### Data to use:
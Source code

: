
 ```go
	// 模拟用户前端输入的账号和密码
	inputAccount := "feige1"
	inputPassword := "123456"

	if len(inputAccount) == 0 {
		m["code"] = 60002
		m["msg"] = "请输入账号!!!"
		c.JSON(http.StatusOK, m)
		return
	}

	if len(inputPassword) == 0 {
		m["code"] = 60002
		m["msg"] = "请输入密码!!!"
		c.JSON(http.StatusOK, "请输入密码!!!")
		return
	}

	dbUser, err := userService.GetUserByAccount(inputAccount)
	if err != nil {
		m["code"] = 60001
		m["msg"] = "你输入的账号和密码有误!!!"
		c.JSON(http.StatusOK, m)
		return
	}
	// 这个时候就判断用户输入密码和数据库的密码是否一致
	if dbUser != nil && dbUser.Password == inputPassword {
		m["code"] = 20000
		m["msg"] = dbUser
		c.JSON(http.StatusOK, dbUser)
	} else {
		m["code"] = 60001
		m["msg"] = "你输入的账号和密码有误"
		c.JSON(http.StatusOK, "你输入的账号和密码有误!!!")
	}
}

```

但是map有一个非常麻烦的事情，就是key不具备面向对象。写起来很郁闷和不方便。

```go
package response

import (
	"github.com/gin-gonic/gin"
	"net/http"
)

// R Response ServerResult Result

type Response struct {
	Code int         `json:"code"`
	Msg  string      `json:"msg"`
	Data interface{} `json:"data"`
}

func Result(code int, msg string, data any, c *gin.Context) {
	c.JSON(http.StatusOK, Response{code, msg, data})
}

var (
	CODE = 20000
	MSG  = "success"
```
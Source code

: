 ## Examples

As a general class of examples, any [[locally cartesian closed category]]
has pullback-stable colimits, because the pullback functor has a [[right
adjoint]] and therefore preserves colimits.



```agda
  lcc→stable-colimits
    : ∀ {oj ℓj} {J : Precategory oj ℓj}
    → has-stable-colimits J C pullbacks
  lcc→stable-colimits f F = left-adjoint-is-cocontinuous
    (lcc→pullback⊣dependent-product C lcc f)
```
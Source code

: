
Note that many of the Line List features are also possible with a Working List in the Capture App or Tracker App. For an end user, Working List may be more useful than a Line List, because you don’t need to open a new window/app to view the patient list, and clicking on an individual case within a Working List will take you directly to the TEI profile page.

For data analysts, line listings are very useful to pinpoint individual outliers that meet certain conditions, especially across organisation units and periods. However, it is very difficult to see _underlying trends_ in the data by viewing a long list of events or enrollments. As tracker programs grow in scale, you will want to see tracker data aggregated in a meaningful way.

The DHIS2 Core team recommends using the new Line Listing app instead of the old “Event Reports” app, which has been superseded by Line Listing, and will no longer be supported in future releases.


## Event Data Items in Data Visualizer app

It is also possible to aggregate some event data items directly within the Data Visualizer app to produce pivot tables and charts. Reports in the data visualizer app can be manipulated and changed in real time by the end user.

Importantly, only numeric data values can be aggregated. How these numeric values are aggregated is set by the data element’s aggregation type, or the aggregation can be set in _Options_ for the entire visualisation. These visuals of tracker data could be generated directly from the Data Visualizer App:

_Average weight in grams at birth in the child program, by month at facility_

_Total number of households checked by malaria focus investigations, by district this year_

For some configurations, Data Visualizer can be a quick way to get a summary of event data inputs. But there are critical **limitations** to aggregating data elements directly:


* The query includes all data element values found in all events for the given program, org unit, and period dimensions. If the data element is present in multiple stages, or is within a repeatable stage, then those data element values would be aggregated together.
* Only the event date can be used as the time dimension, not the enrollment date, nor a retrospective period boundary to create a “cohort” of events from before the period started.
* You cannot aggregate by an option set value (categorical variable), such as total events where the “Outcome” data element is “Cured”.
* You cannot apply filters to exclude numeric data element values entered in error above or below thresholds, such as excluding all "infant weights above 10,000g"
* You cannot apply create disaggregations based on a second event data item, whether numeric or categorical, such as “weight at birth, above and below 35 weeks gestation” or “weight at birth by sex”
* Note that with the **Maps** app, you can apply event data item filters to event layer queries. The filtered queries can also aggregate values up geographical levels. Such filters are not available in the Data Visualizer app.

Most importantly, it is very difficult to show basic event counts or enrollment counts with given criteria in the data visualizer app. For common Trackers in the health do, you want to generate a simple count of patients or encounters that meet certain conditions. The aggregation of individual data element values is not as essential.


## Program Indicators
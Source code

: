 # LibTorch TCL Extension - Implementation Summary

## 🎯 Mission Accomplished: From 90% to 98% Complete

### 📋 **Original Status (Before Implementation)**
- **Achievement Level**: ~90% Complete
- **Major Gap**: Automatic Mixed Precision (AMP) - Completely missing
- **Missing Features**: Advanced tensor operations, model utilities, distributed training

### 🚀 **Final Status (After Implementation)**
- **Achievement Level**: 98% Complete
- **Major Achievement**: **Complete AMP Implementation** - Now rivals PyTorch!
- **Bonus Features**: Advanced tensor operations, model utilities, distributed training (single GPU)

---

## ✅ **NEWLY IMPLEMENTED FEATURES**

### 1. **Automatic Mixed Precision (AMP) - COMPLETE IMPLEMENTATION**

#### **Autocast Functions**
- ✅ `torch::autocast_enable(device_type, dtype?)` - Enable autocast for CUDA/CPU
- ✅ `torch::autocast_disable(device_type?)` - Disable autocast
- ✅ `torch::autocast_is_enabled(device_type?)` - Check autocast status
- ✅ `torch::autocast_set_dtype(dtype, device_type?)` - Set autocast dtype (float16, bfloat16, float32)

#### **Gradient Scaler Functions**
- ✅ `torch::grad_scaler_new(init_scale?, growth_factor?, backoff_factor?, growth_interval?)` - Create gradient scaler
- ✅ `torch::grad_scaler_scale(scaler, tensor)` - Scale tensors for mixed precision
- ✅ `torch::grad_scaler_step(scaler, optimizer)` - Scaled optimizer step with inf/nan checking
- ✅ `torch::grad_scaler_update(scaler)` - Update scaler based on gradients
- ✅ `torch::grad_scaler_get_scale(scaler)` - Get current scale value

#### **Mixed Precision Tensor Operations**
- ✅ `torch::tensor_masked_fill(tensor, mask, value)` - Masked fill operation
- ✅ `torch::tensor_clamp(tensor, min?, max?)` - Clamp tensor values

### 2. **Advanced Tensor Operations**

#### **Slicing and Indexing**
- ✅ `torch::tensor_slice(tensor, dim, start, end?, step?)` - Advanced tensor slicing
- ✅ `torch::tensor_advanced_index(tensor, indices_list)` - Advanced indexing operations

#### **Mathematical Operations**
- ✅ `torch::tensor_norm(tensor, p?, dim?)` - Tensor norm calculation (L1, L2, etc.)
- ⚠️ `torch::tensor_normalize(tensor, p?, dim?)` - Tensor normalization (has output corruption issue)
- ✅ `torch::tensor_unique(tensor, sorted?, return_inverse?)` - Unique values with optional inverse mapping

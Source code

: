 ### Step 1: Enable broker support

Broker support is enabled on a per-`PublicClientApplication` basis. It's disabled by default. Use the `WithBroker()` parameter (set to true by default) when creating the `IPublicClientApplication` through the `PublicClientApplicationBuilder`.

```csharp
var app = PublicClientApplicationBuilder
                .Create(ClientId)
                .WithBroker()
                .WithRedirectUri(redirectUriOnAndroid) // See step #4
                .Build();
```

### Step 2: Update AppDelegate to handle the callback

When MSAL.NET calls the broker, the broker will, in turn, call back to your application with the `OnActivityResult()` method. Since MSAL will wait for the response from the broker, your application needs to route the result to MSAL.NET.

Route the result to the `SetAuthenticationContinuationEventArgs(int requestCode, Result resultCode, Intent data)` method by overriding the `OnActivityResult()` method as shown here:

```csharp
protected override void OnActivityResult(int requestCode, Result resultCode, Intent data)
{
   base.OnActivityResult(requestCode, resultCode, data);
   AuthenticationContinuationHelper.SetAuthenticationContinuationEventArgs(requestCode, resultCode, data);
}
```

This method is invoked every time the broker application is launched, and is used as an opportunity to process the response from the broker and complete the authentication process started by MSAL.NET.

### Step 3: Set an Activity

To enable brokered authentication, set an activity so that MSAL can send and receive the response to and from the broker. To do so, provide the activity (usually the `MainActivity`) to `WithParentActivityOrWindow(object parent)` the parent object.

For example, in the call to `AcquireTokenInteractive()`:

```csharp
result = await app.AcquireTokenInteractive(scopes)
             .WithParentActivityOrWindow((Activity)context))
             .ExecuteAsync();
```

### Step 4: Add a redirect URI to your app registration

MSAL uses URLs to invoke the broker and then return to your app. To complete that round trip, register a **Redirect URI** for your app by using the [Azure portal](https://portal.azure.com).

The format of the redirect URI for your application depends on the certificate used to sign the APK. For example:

### Problem statement:
Lines containing the word "PublicClientApplicationBuilder" are to be counted in the listing; state their number alone.

### Response area:
2